_What you need to do_
Working from the records below, repeat exactly the lines starting at the line that contains "This VS Code" and ending at the line that contains "### Development Build", inclusive.
==========
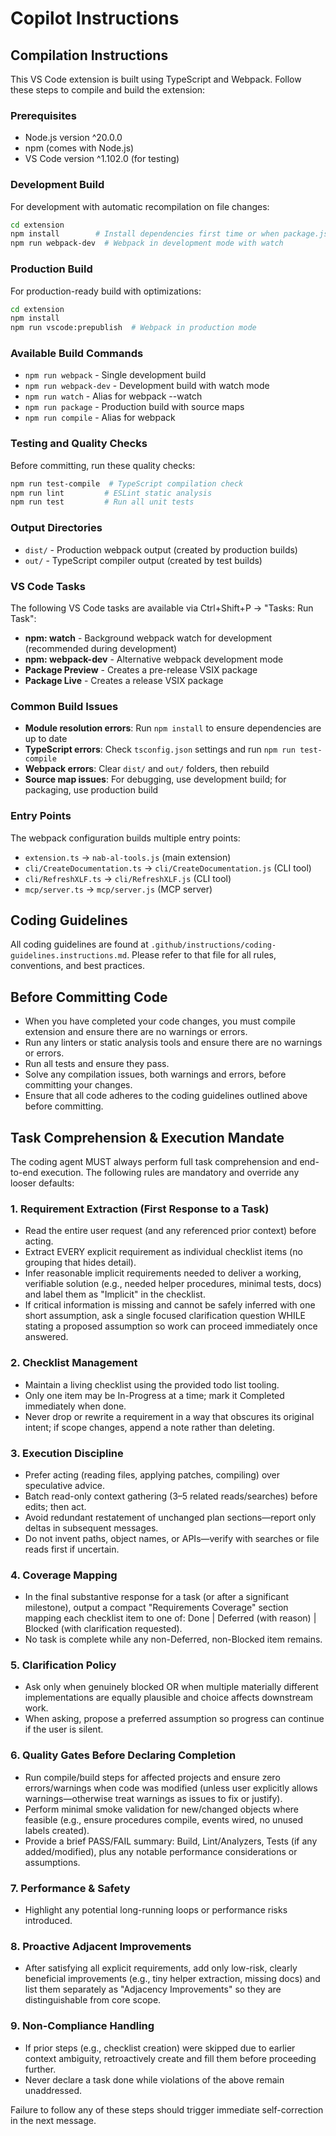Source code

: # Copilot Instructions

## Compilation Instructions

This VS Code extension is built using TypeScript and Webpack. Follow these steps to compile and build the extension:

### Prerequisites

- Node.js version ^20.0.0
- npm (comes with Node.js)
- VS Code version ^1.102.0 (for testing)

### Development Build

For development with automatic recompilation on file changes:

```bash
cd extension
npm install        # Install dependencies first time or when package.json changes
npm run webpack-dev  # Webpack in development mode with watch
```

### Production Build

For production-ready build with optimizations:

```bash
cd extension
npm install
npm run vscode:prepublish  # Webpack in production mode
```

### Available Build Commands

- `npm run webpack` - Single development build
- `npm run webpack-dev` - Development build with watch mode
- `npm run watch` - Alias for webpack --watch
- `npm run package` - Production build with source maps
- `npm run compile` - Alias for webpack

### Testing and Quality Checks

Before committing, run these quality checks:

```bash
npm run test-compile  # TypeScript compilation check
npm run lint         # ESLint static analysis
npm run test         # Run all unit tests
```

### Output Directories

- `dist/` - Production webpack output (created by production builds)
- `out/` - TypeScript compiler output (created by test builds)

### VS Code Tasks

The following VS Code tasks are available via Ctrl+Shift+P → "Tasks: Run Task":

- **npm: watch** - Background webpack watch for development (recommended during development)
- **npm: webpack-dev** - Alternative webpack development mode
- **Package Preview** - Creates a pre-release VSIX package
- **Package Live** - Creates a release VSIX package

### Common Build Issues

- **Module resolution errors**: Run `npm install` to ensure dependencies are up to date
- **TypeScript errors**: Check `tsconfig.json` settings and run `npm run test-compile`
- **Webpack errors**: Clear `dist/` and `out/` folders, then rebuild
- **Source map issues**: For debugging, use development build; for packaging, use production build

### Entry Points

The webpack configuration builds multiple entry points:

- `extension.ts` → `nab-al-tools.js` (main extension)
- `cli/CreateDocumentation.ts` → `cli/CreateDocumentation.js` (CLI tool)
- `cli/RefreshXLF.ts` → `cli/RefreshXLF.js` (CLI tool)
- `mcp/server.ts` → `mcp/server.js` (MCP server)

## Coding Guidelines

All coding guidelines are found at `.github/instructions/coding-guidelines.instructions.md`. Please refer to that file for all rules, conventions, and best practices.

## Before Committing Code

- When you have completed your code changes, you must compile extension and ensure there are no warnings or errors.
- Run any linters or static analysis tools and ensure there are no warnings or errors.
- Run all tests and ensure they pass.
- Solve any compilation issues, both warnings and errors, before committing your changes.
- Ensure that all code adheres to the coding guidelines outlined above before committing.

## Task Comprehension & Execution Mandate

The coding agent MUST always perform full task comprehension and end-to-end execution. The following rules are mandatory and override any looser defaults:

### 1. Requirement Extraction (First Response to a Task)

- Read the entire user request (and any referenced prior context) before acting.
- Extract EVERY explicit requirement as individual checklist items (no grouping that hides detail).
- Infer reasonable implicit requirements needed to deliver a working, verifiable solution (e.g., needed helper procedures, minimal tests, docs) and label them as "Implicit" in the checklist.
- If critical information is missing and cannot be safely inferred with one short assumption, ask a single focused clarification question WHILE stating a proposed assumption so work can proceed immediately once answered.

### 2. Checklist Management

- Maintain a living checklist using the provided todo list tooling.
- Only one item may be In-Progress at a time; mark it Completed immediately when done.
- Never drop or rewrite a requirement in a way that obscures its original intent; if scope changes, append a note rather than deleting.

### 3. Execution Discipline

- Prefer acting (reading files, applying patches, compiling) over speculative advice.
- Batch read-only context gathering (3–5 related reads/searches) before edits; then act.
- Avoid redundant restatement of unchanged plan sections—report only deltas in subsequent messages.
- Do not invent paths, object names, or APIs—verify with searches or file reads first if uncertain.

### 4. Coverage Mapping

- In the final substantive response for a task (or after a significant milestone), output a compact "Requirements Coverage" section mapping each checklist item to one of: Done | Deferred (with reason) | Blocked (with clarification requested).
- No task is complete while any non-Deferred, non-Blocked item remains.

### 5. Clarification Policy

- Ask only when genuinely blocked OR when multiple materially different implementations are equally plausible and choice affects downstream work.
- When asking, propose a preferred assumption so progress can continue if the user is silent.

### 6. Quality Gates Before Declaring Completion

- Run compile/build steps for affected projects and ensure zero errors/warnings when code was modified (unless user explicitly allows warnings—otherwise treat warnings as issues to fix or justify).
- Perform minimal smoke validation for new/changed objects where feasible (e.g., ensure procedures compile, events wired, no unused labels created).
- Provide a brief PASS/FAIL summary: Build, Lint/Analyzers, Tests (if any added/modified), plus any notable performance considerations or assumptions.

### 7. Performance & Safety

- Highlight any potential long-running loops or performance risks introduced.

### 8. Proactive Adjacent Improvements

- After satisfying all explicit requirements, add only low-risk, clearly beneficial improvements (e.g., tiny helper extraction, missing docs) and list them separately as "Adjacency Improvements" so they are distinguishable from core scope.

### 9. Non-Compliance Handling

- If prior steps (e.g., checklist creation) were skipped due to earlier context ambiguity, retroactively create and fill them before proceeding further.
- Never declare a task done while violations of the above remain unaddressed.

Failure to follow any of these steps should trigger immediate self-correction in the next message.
==========
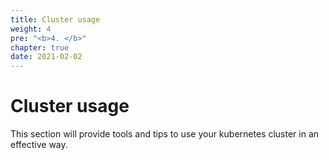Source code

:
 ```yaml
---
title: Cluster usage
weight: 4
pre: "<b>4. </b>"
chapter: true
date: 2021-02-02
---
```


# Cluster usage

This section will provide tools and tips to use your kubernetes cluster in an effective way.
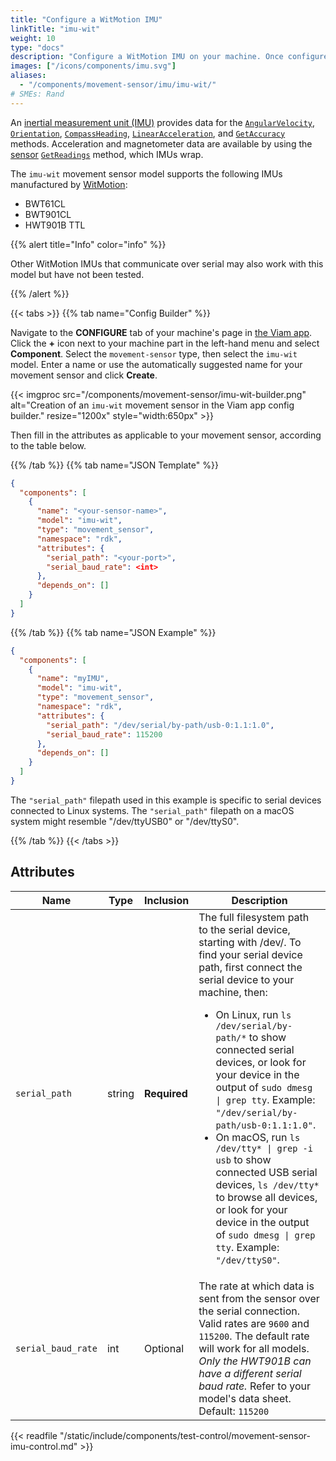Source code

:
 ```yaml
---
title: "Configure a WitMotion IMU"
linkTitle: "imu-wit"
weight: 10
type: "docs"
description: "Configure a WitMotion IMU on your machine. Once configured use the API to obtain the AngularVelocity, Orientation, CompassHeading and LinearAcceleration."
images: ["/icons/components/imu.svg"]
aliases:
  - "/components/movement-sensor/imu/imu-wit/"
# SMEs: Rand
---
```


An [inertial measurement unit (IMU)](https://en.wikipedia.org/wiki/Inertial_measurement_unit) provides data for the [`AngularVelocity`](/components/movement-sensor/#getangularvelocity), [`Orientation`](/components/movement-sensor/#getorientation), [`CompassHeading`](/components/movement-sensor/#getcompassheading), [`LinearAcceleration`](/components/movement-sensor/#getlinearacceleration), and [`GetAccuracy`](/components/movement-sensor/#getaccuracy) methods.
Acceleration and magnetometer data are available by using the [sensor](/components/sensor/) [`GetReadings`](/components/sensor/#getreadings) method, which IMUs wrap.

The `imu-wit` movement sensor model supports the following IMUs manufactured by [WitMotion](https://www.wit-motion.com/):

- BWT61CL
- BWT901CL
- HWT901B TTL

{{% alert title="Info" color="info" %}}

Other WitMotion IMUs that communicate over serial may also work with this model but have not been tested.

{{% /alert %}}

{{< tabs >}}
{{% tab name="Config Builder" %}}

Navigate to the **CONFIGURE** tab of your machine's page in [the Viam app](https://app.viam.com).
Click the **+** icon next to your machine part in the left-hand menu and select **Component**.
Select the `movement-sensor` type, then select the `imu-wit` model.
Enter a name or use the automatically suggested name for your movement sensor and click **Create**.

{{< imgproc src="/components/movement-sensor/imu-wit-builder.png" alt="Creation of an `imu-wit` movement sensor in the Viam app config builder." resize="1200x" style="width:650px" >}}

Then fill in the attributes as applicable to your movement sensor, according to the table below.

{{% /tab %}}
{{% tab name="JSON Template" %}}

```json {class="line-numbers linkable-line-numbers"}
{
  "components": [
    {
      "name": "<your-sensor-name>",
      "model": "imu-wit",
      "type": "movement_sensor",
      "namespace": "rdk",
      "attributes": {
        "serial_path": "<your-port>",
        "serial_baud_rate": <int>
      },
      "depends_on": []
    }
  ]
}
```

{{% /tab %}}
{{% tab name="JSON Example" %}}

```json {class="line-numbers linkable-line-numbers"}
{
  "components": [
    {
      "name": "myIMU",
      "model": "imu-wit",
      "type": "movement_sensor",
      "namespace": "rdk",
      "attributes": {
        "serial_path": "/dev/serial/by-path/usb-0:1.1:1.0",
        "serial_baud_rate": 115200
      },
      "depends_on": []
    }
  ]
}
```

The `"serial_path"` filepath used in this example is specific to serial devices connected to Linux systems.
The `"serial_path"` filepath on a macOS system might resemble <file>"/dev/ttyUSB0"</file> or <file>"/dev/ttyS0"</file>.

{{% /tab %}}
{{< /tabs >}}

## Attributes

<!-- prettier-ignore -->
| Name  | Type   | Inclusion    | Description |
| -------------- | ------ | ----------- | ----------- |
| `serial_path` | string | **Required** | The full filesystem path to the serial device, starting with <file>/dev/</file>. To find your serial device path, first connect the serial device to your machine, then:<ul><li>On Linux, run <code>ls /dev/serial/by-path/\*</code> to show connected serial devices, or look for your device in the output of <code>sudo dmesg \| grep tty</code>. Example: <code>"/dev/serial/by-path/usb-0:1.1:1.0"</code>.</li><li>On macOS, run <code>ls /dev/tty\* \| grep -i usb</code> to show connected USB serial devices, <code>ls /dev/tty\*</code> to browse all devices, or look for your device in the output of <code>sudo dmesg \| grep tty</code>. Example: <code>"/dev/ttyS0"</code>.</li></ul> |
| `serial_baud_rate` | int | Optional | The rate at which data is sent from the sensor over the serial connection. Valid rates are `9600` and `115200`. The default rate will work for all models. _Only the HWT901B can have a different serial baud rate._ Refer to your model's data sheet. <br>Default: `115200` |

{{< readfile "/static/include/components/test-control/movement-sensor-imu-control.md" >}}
==========
_Task answer_
This VS Code extension is built using TypeScript and Webpack. Follow these steps to compile and build the extension:

### Prerequisites

- Node.js version ^20.0.0
- npm (comes with Node.js)
- VS Code version ^1.102.0 (for testing)

### Development Build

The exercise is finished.